# 2002 passat heater core



## captain# (Nov 14, 2012)

About a month ago the shop put in a new heater core to get heat. Now there is no heat and the shop is thinking it needs a new water pump but the motor is not running hot. The coolant in the expansion tank is brownish in color and I was wondering if the G-12 could have been mixed with regular antifreeze? Is there any way to tell? Also is the shops theory even plausible? The tank also has some globs of stuff in it. It does not look like particles of anything. Also the shop says that there is no way to drain and flush the system. I cannot imagine a design like that. Is that true?


----------



## ps2375 (Aug 13, 2003)

Pure B.S. Sounds like you have green mixed with the G12, and those globs are the result. They can drain the system and flush it is they want, sounds like they don't. And if they disconnect the hoses in the plenum(under the windshield) they can try to back-flush the heater core to clear it. I would be asking them WHO put the green coolant in the system if you didn't do that.

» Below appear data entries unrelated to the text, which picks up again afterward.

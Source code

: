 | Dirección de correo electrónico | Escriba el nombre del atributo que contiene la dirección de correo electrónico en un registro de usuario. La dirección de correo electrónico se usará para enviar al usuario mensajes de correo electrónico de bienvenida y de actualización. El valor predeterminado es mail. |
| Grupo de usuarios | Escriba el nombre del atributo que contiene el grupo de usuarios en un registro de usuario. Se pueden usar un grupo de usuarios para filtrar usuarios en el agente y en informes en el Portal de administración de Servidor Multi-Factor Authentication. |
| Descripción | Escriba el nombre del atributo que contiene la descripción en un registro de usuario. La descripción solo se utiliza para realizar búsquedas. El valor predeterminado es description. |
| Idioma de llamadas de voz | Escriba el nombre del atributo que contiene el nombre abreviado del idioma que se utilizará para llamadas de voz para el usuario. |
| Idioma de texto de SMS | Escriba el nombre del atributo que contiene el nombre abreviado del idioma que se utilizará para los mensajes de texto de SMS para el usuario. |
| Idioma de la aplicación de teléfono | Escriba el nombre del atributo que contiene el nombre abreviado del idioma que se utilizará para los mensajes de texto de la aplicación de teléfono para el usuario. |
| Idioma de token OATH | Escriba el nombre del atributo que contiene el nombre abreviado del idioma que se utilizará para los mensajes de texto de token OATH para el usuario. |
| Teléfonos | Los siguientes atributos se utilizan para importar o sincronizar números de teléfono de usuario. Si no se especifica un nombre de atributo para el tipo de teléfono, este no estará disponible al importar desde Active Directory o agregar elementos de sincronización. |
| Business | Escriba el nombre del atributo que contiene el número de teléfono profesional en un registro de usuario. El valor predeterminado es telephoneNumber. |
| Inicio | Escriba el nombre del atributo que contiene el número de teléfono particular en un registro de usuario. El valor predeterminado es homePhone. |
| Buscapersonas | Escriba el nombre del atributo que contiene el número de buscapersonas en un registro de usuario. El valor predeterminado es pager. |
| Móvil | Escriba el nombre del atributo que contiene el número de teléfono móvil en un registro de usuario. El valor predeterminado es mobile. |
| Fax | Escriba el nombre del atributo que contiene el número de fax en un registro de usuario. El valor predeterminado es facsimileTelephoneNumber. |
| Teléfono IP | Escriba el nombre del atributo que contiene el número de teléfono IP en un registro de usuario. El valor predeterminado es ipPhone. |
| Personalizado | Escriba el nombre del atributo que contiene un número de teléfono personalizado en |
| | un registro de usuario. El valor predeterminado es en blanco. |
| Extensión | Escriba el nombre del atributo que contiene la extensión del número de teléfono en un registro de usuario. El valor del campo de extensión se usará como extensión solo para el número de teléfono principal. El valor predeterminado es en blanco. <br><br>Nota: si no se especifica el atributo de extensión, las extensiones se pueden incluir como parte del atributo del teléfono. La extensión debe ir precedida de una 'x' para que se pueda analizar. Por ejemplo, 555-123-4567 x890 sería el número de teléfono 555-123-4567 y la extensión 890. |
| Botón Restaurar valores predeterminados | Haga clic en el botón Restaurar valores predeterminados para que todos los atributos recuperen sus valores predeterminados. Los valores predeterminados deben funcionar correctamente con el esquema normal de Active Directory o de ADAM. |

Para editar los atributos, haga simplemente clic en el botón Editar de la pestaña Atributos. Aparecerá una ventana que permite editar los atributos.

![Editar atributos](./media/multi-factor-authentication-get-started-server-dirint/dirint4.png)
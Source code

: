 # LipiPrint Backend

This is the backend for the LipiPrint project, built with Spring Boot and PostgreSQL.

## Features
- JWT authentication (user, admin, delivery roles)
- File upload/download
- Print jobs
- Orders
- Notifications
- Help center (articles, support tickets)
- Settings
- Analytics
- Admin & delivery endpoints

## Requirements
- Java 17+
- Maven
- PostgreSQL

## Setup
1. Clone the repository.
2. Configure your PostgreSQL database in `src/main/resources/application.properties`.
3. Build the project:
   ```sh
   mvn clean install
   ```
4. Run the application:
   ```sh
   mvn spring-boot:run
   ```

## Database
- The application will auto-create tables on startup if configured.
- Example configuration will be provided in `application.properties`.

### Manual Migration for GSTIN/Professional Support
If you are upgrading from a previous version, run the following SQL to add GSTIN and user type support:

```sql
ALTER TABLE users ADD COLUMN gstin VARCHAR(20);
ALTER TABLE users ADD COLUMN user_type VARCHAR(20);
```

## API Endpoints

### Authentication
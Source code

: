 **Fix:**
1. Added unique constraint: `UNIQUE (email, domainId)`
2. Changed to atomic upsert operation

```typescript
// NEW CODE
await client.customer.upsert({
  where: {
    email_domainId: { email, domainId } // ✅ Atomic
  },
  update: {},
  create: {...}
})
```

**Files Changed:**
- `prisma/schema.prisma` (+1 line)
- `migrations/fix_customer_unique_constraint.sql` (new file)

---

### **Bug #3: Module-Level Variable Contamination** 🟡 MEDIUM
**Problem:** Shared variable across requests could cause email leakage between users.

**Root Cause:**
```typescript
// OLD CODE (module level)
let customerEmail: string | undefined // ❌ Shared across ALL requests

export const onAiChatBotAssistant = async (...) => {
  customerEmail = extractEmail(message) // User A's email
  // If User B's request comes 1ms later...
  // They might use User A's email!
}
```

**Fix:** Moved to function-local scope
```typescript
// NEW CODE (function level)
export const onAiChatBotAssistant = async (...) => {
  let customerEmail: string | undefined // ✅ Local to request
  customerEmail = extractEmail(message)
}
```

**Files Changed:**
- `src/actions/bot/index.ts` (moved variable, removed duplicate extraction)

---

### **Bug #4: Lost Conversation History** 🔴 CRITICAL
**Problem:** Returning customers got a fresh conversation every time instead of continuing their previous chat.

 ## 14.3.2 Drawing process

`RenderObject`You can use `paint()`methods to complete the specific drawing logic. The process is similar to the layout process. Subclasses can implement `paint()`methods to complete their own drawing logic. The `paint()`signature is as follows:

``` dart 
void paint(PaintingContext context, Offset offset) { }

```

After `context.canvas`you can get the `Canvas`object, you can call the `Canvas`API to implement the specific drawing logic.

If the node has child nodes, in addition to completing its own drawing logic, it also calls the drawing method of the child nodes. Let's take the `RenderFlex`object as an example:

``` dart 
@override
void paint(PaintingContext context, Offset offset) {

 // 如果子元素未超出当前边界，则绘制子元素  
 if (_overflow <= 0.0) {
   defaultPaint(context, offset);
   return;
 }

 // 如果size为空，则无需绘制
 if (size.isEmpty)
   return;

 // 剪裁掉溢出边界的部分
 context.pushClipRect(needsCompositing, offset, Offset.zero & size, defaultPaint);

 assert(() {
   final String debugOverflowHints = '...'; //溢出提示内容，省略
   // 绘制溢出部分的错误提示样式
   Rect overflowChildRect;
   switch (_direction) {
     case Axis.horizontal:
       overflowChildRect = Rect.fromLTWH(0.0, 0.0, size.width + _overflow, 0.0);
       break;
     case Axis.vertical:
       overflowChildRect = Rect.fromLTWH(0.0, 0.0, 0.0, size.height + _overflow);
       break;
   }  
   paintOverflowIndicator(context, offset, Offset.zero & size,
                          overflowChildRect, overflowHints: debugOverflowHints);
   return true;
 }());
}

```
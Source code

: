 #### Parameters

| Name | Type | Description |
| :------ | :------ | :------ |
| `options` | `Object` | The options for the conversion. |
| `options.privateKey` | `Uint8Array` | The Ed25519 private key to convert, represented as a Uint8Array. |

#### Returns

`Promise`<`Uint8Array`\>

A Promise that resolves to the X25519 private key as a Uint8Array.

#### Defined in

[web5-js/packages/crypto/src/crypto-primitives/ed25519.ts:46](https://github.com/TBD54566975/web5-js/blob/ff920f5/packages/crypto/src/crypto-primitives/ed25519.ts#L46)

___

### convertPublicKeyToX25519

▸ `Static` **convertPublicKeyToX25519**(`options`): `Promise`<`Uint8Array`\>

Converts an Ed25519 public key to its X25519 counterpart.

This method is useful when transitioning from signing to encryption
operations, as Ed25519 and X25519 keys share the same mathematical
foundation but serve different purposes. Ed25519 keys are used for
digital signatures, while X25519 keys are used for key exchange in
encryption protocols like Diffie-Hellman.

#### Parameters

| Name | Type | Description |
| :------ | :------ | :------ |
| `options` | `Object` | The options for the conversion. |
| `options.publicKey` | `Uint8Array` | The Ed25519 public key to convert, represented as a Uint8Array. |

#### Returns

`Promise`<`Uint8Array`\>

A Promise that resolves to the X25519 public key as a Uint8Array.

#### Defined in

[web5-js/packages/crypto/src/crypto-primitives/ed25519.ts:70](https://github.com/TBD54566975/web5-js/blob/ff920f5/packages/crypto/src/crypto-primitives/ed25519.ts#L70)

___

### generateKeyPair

The "All Makes, All Colors" yellow coolant will mix with the G12, but the green won't. And if the car isn't overheating, then the waterpump AND thermostat are just fine. You def need to get the system flushed and get one or the other coolants put into it.


----------



## Slimjimmn (Apr 8, 2006)

To drain the radiator the plug is behind the driver side fog lamp trim piece. You have up remove it and the plug is a red plug you turn counter clockwise. 
It's probably chunky because someone put in stop leak.


----------